* [Directions for this task] Give the count of lines in the data that include "ApplicationAutoScaling", with no other words.

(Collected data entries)
····················
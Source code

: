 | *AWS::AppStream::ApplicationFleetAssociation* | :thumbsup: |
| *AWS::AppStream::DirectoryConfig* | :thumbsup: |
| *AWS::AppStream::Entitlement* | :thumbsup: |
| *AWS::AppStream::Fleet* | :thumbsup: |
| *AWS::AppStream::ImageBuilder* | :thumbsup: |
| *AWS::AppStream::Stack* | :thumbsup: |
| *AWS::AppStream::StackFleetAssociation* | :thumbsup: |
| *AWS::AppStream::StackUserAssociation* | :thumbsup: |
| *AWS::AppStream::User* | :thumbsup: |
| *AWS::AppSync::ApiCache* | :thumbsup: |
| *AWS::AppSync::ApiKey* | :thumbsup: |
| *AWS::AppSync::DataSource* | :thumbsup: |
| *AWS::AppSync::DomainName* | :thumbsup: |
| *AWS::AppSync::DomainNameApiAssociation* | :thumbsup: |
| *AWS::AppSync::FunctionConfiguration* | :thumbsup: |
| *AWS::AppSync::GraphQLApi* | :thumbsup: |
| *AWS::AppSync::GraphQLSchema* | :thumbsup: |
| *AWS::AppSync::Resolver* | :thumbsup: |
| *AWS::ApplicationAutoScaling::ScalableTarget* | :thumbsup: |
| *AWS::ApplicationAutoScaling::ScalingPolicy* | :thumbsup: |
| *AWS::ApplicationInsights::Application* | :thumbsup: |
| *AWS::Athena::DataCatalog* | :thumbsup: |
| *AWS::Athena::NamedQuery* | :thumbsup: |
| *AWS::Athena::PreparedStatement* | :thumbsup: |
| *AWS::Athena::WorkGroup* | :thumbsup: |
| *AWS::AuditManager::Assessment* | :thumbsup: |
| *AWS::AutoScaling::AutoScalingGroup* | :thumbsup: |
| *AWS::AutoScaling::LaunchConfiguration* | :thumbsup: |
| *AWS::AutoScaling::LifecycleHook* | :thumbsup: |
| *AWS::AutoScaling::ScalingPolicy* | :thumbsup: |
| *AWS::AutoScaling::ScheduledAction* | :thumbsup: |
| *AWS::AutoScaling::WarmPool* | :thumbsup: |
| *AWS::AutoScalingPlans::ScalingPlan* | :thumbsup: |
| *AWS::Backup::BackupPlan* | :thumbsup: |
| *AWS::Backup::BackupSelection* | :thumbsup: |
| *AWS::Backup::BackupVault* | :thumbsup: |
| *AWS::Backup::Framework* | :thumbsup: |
····················
* [Solution to the problem] 2